A: Sorry I did survive the sixties in tact but haven’t a clue anymore as to where that one was. I want to say a local TV show in Texas?
Q:What was the “Demo That Got The Deal” for the 45 RPM on Verve Records and/or was it a live performance that got the contract for”So I’m Wrong and You Are Right” b/w “The People Had No Faces”
A: Really The Magoos on the streets of New York playing the Nite Owl Cafe got us the attention but I would say both songs were independently produced and that secured the Verve Deal.
Q:Were guitarist Dennis LePore and drummer Jon Finnegan onboard for the Verve single or had they already been replaced by Geoff Daking on drums and Mike Esposito on guitar?
A: Yes we never went to records with Dennis and John.
Q:What is the current 2015 line-up of Blues Magoos?
A: Ralph Scala (Keys voc Orig) Geoff Daking (Orig drums) Peppy Castro (Orig Guitar/vox Mike Ciliberto (New Member Guitar
Peter Stuart Kolhman (New member Bass).
Q:What was the Demo that Got The Deal for Mercury Records or was it a live show?
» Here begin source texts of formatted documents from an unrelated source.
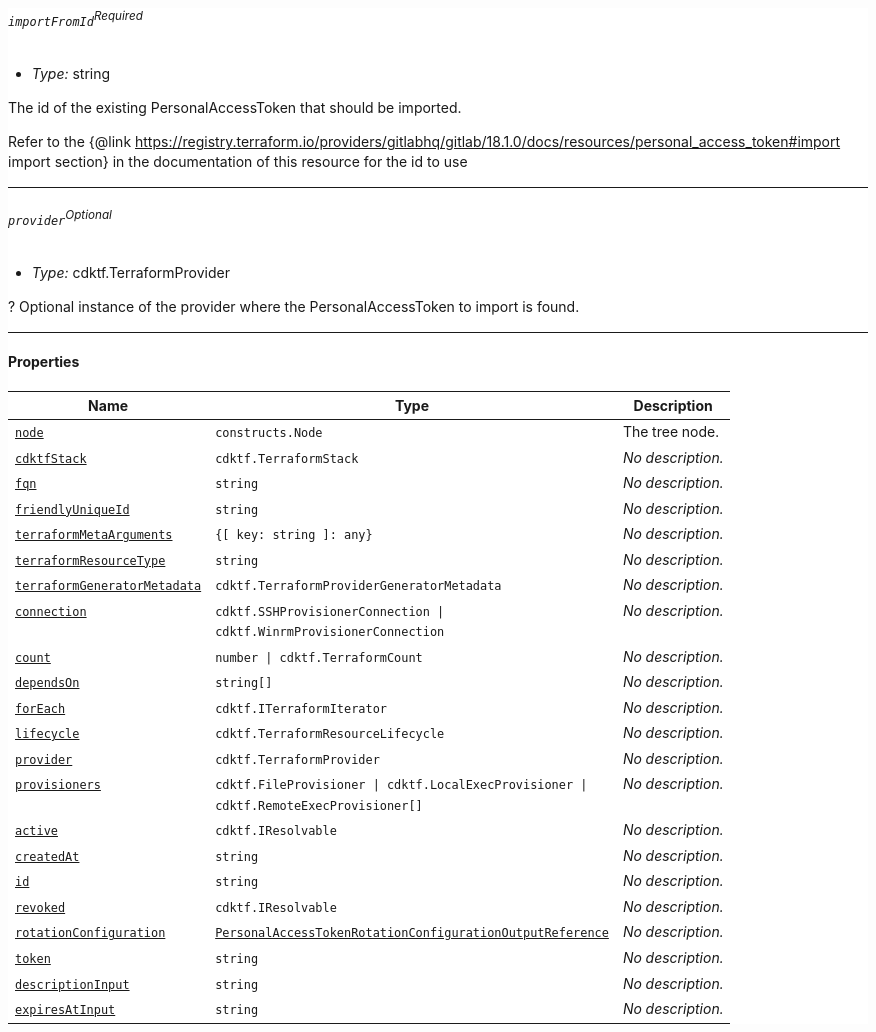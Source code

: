 
###### `importFromId`<sup>Required</sup> <a name="importFromId" id="@cdktf/provider-gitlab.personalAccessToken.PersonalAccessToken.generateConfigForImport.parameter.importFromId"></a>

- *Type:* string

The id of the existing PersonalAccessToken that should be imported.

Refer to the {@link https://registry.terraform.io/providers/gitlabhq/gitlab/18.1.0/docs/resources/personal_access_token#import import section} in the documentation of this resource for the id to use

---

###### `provider`<sup>Optional</sup> <a name="provider" id="@cdktf/provider-gitlab.personalAccessToken.PersonalAccessToken.generateConfigForImport.parameter.provider"></a>

- *Type:* cdktf.TerraformProvider

? Optional instance of the provider where the PersonalAccessToken to import is found.

---

#### Properties <a name="Properties" id="Properties"></a>

| **Name** | **Type** | **Description** |
| --- | --- | --- |
| <code><a href="#@cdktf/provider-gitlab.personalAccessToken.PersonalAccessToken.property.node">node</a></code> | <code>constructs.Node</code> | The tree node. |
| <code><a href="#@cdktf/provider-gitlab.personalAccessToken.PersonalAccessToken.property.cdktfStack">cdktfStack</a></code> | <code>cdktf.TerraformStack</code> | *No description.* |
| <code><a href="#@cdktf/provider-gitlab.personalAccessToken.PersonalAccessToken.property.fqn">fqn</a></code> | <code>string</code> | *No description.* |
| <code><a href="#@cdktf/provider-gitlab.personalAccessToken.PersonalAccessToken.property.friendlyUniqueId">friendlyUniqueId</a></code> | <code>string</code> | *No description.* |
| <code><a href="#@cdktf/provider-gitlab.personalAccessToken.PersonalAccessToken.property.terraformMetaArguments">terraformMetaArguments</a></code> | <code>{[ key: string ]: any}</code> | *No description.* |
| <code><a href="#@cdktf/provider-gitlab.personalAccessToken.PersonalAccessToken.property.terraformResourceType">terraformResourceType</a></code> | <code>string</code> | *No description.* |
| <code><a href="#@cdktf/provider-gitlab.personalAccessToken.PersonalAccessToken.property.terraformGeneratorMetadata">terraformGeneratorMetadata</a></code> | <code>cdktf.TerraformProviderGeneratorMetadata</code> | *No description.* |
| <code><a href="#@cdktf/provider-gitlab.personalAccessToken.PersonalAccessToken.property.connection">connection</a></code> | <code>cdktf.SSHProvisionerConnection \| cdktf.WinrmProvisionerConnection</code> | *No description.* |
| <code><a href="#@cdktf/provider-gitlab.personalAccessToken.PersonalAccessToken.property.count">count</a></code> | <code>number \| cdktf.TerraformCount</code> | *No description.* |
| <code><a href="#@cdktf/provider-gitlab.personalAccessToken.PersonalAccessToken.property.dependsOn">dependsOn</a></code> | <code>string[]</code> | *No description.* |
| <code><a href="#@cdktf/provider-gitlab.personalAccessToken.PersonalAccessToken.property.forEach">forEach</a></code> | <code>cdktf.ITerraformIterator</code> | *No description.* |
| <code><a href="#@cdktf/provider-gitlab.personalAccessToken.PersonalAccessToken.property.lifecycle">lifecycle</a></code> | <code>cdktf.TerraformResourceLifecycle</code> | *No description.* |
| <code><a href="#@cdktf/provider-gitlab.personalAccessToken.PersonalAccessToken.property.provider">provider</a></code> | <code>cdktf.TerraformProvider</code> | *No description.* |
| <code><a href="#@cdktf/provider-gitlab.personalAccessToken.PersonalAccessToken.property.provisioners">provisioners</a></code> | <code>cdktf.FileProvisioner \| cdktf.LocalExecProvisioner \| cdktf.RemoteExecProvisioner[]</code> | *No description.* |
| <code><a href="#@cdktf/provider-gitlab.personalAccessToken.PersonalAccessToken.property.active">active</a></code> | <code>cdktf.IResolvable</code> | *No description.* |
| <code><a href="#@cdktf/provider-gitlab.personalAccessToken.PersonalAccessToken.property.createdAt">createdAt</a></code> | <code>string</code> | *No description.* |
| <code><a href="#@cdktf/provider-gitlab.personalAccessToken.PersonalAccessToken.property.id">id</a></code> | <code>string</code> | *No description.* |
| <code><a href="#@cdktf/provider-gitlab.personalAccessToken.PersonalAccessToken.property.revoked">revoked</a></code> | <code>cdktf.IResolvable</code> | *No description.* |
| <code><a href="#@cdktf/provider-gitlab.personalAccessToken.PersonalAccessToken.property.rotationConfiguration">rotationConfiguration</a></code> | <code><a href="#@cdktf/provider-gitlab.personalAccessToken.PersonalAccessTokenRotationConfigurationOutputReference">PersonalAccessTokenRotationConfigurationOutputReference</a></code> | *No description.* |
| <code><a href="#@cdktf/provider-gitlab.personalAccessToken.PersonalAccessToken.property.token">token</a></code> | <code>string</code> | *No description.* |
| <code><a href="#@cdktf/provider-gitlab.personalAccessToken.PersonalAccessToken.property.descriptionInput">descriptionInput</a></code> | <code>string</code> | *No description.* |
| <code><a href="#@cdktf/provider-gitlab.personalAccessToken.PersonalAccessToken.property.expiresAtInput">expiresAtInput</a></code> | <code>string</code> | *No description.* |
A: I’d say more based on the group live.
Q:Did you know other Mercury/Philips acts like Spanky & Our Gang, Bobby Hebb and Buzzy Linhart?
A: We were on the same bills with Spanky and knew them as label mates and casually at shows. I didn’t know Bobby Hebb but was very close with Buzzy.
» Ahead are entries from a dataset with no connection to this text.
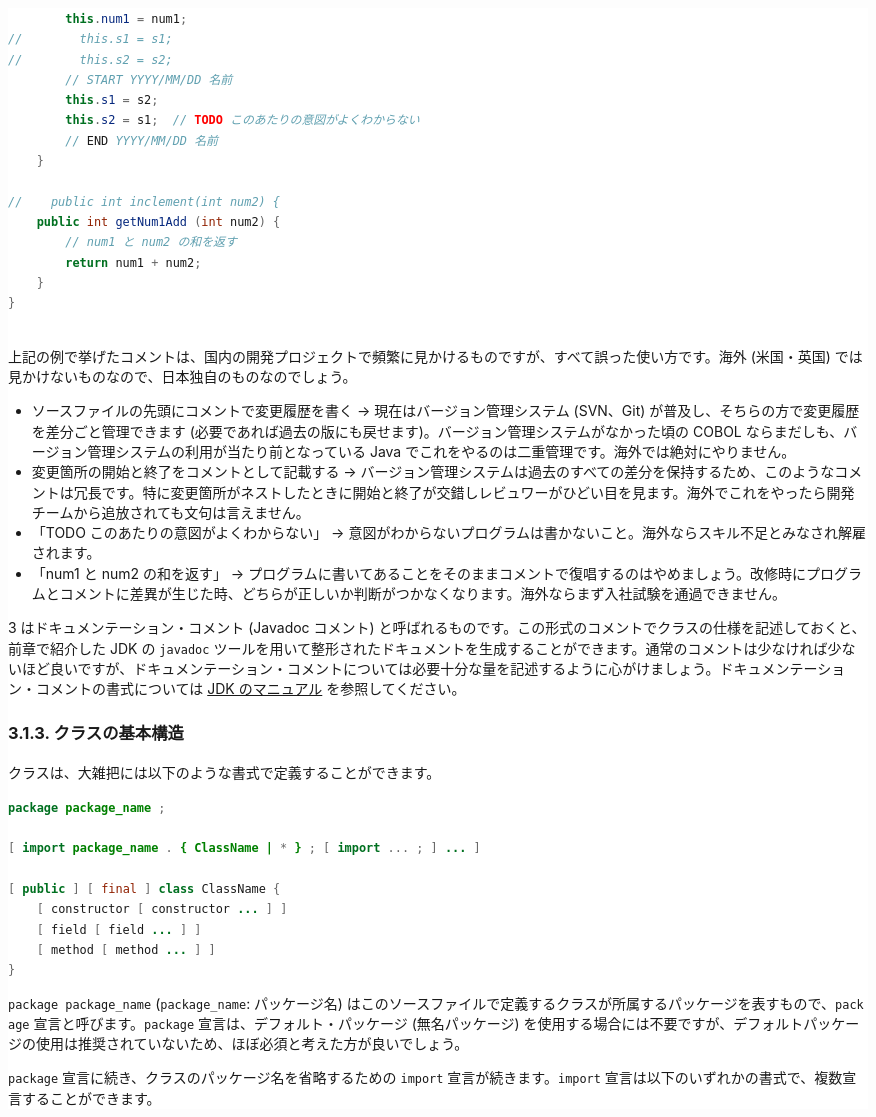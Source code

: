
 ```java
        this.num1 = num1;
//        this.s1 = s1;
//        this.s2 = s2;
        // START YYYY/MM/DD 名前
        this.s1 = s2;
        this.s2 = s1;  // TODO このあたりの意図がよくわからない
        // END YYYY/MM/DD 名前
    }
    
//    public int inclement(int num2) {
    public int getNum1Add (int num2) {
        // num1 と num2 の和を返す
        return num1 + num2;
    }
}
 
```

上記の例で挙げたコメントは、国内の開発プロジェクトで頻繁に見かけるものですが、すべて誤った使い方です。海外 (米国・英国) では見かけないものなので、日本独自のものなのでしょう。

- ソースファイルの先頭にコメントで変更履歴を書く → 現在はバージョン管理システム (SVN、Git) が普及し、そちらの方で変更履歴を差分ごと管理できます (必要であれば過去の版にも戻せます)。バージョン管理システムがなかった頃の COBOL ならまだしも、バージョン管理システムの利用が当たり前となっている Java でこれをやるのは二重管理です。海外では絶対にやりません。
- 変更箇所の開始と終了をコメントとして記載する → バージョン管理システムは過去のすべての差分を保持するため、このようなコメントは冗長です。特に変更箇所がネストしたときに開始と終了が交錯しレビュワーがひどい目を見ます。海外でこれをやったら開発チームから追放されても文句は言えません。
- 「TODO このあたりの意図がよくわからない」 → 意図がわからないプログラムは書かないこと。海外ならスキル不足とみなされ解雇されます。
- 「num1 と num2 の和を返す」 → プログラムに書いてあることをそのままコメントで復唱するのはやめましょう。改修時にプログラムとコメントに差異が生じた時、どちらが正しいか判断がつかなくなります。海外ならまず入社試験を通過できません。

3 はドキュメンテーション・コメント (Javadoc コメント) と呼ばれるものです。この形式のコメントでクラスの仕様を記述しておくと、前章で紹介した JDK の `javadoc` ツールを用いて整形されたドキュメントを生成することができます。通常のコメントは少なければ少ないほど良いですが、ドキュメンテーション・コメントについては必要十分な量を記述するように心がけましょう。ドキュメンテーション・コメントの書式については  [JDK のマニュアル]( http://docs.oracle.com/javase/jp/8/docs/technotes/tools/windows/javadoc.html#CHDFCBAD) を参照してください。

### 3.1.3. クラスの基本構造

クラスは、大雑把には以下のような書式で定義することができます。

```java
package package_name ;

[ import package_name . { ClassName | * } ; [ import ... ; ] ... ]

[ public ] [ final ] class ClassName {
    [ constructor [ constructor ... ] ]
    [ field [ field ... ] ]
    [ method [ method ... ] ]
}
```

`package package_name` (`package_name`: パッケージ名) はこのソースファイルで定義するクラスが所属するパッケージを表すもので、`package` 宣言と呼びます。`package` 宣言は、デフォルト・パッケージ (無名パッケージ) を使用する場合には不要ですが、デフォルトパッケージの使用は推奨されていないため、ほぼ必須と考えた方が良いでしょう。

`package` 宣言に続き、クラスのパッケージ名を省略するための `import` 宣言が続きます。`import` 宣言は以下のいずれかの書式で、複数宣言することができます。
Q:Did the Blues Magoos ever play onstage with Jimi Hendrix?
A: Never with a professional gig. He did come in and jam with us at the Nite Owl.
Q:Ralph and/or Peppy, did you fellows know Jimi Hendrix well?
A: We knew Jimi in passing and hanging out in the same places in the Village. The Tin Angel etc.
Q:Did you and Buzzy Linhart ever jam together with Hendrix?
A: Not all three. Separately. Again Buzzy was very close to all of us but I have to say more so with me. We spent a lot of time together.
Q:How does a group in 2015 launch a single in this climate? Internet radio, YouTube, traditional terrestrial radio?
A: All of the above. Sadly intellectual property and the sanctity of ones creative recorded works seems to be public domain these days.
Q:Are there plans for a follow-up to Psychedelic Resurrection?
A: At the moment it is a gargantuan effort to even play out and gig. The logistics of being a working band is much harder these days. So it is more a labor of love and reunion. We are taking things one day at a time. The creative juices are there though.
Q:The Vanilla Fudge play their self-titled hit album in its entirety on tour, will the Blues Magoos be performing Psychedelic Lollipop and/or Electric Comic Book on tours?
A: Not in it’s entirety. Oddly enough Basic Blues Magoos our 3rd Lp is a fabulous record and we even do some songs from that as well.
Q:Are you considering a live album from this tour?
A: It hasn’t been discussed. I think we are testing the waters.
Q:Do you have live tapes from previous years, and would you consider a vintage Blues Magoos Live album from tapes made back in the day?
A: We haven’t really done that much. One offs here and there. I don’t think recordings exist with any kind of quality. If we keep performing, that would be an option. The band is very musical live and the more we play out the tighter we become.
Q:What do you think of the CD vs Vinyl and the new Vinyl craze?
A: Vinyl is always welcomed to the purists. CD’s bring in a younger audience. I think both are pretty obsolete in the big picture because people just rip off the music and records sales are way off.
In 2011 Sundazed Records reissued Psychedelic Lollipop and Electric Comic Book on limited edition (1000 copies) vinyl and CD from the first generation Mercury master tapes with greatly improved sound quality compared to earlier reissues. (from Wikipedia)
A: The people at Sundazed are dedicated Audiophiles and keep the music alive and much appreciated.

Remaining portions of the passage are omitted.